**EXERCISE AIM:**
Counting from the line that holds "testing, E2E verification", return each line exactly, through and including the last line of the entries.

==== SOURCE MATERIAL

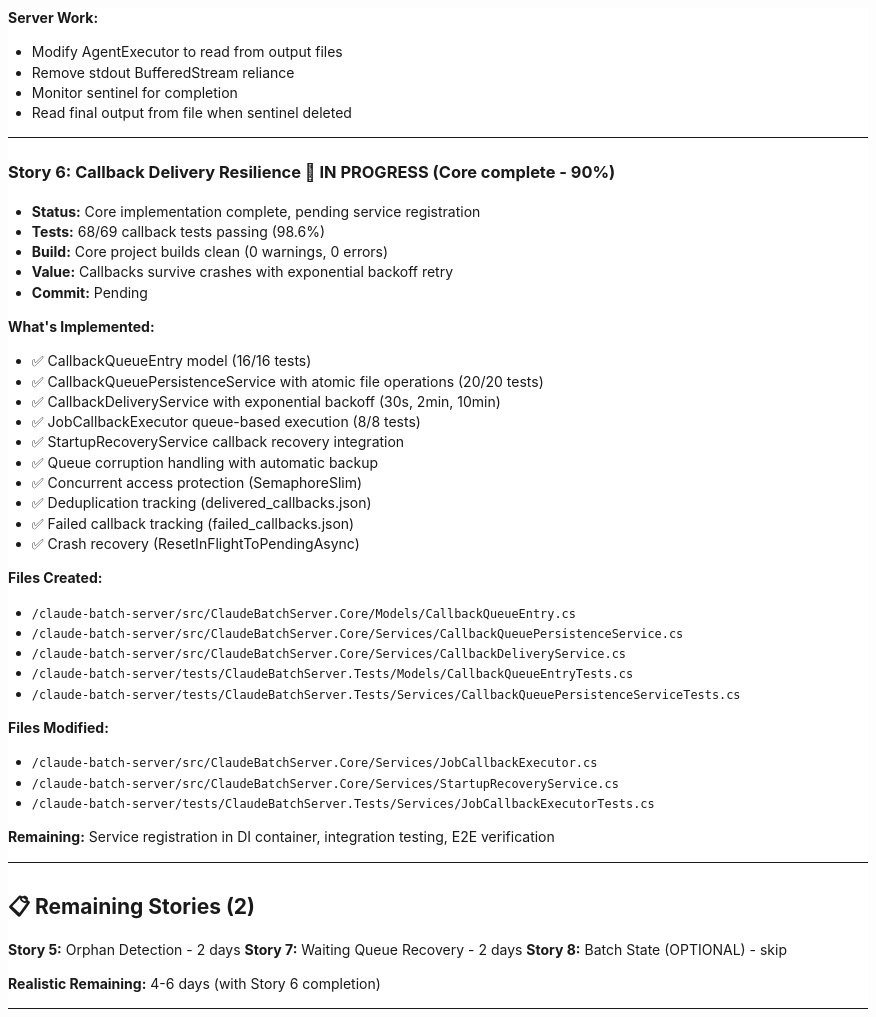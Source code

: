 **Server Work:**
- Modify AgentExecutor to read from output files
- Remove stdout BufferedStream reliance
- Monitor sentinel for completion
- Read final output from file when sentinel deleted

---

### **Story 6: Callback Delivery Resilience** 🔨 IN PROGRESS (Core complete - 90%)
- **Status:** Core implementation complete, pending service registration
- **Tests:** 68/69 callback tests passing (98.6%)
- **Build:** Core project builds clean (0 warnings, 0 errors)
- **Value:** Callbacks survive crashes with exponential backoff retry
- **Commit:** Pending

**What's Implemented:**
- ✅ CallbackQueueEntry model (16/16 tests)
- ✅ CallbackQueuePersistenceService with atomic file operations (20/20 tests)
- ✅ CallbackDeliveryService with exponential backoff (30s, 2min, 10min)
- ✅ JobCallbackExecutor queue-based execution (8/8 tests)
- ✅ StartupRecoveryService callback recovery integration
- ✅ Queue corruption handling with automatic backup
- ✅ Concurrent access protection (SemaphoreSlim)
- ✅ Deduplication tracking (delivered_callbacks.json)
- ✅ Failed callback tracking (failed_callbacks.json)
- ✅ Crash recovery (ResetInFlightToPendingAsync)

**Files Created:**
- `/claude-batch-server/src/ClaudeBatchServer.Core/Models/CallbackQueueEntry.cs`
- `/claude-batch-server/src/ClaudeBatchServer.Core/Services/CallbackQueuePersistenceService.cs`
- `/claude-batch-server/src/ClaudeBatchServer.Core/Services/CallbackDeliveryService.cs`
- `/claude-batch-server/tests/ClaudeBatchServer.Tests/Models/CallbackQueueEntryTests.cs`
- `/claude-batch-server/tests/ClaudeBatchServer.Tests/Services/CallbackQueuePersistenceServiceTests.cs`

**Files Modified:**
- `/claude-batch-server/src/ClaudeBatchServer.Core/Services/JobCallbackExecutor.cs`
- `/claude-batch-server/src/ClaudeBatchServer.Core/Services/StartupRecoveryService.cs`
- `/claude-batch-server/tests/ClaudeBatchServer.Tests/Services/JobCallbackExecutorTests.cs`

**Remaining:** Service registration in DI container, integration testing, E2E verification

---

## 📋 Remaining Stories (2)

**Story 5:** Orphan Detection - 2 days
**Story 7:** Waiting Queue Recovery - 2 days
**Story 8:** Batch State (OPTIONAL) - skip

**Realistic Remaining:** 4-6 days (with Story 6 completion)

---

========

**ANSWER SECTION:**
**Remaining:** Service registration in DI container, integration testing, E2E verification

---

## 📋 Remaining Stories (2)

**Story 5:** Orphan Detection - 2 days
**Story 7:** Waiting Queue Recovery - 2 days
**Story 8:** Batch State (OPTIONAL) - skip

**Realistic Remaining:** 4-6 days (with Story 6 completion)

---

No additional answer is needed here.